• _ABOUT THIS EXERCISE_: From the line bearing "### エラーレスポンス形式" down to the final line of the records below, give every line again exactly and add nothing.
···
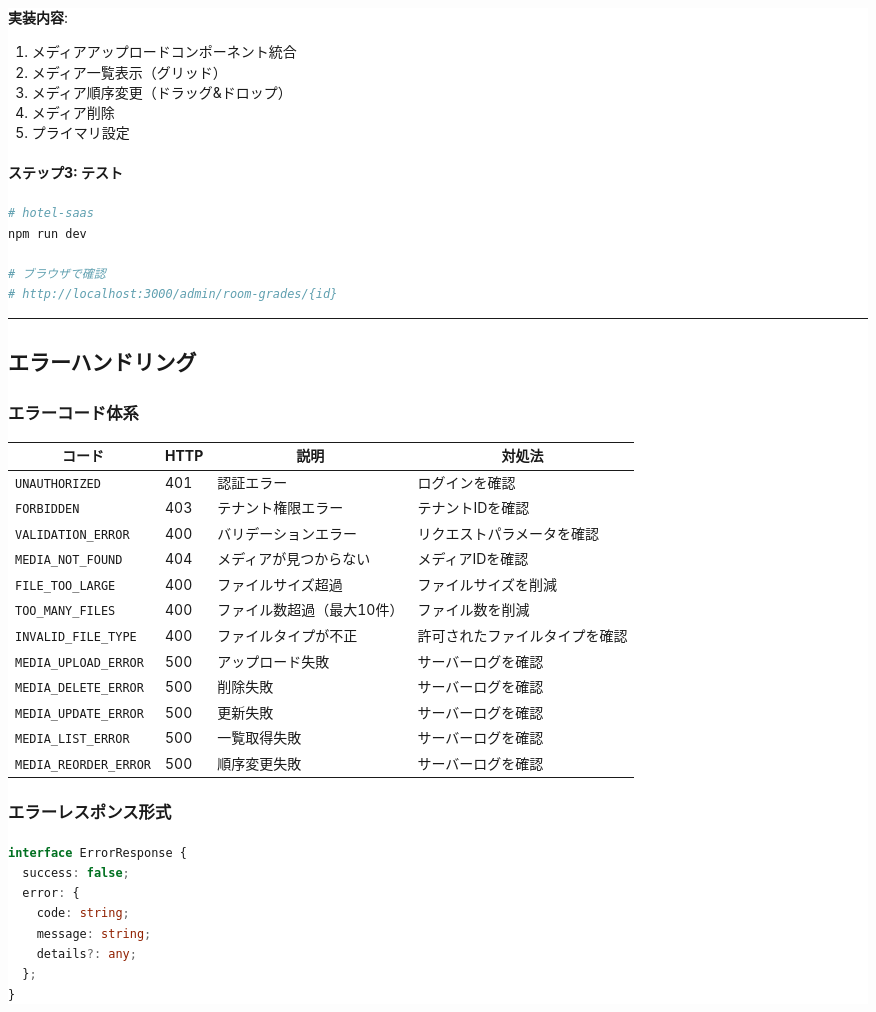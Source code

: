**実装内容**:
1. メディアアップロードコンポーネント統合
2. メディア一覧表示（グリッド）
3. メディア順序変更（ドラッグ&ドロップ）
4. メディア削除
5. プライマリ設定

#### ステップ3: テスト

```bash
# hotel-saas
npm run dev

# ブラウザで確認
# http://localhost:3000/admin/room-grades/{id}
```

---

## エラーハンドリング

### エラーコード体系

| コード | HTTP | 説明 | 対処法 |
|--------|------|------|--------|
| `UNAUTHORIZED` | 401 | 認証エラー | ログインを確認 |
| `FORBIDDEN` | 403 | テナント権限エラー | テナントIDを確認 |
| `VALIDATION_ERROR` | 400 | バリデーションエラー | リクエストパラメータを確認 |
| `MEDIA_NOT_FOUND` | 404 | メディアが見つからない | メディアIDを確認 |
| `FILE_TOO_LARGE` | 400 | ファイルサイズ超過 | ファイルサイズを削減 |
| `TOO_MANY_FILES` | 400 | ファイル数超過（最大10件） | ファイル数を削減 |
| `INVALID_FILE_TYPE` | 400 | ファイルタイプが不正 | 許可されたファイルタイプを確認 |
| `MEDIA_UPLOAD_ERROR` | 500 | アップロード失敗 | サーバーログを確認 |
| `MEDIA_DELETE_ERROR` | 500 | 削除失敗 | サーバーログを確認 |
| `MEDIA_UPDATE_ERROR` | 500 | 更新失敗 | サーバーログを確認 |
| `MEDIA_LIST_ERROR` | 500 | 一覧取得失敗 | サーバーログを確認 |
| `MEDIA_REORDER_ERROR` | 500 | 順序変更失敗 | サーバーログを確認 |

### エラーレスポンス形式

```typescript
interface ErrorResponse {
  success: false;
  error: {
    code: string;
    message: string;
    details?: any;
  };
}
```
···
• _RESPONSE_:
### エラーレスポンス形式

```typescript
interface ErrorResponse {
  success: false;
  error: {
    code: string;
    message: string;
    details?: any;
  };
}
```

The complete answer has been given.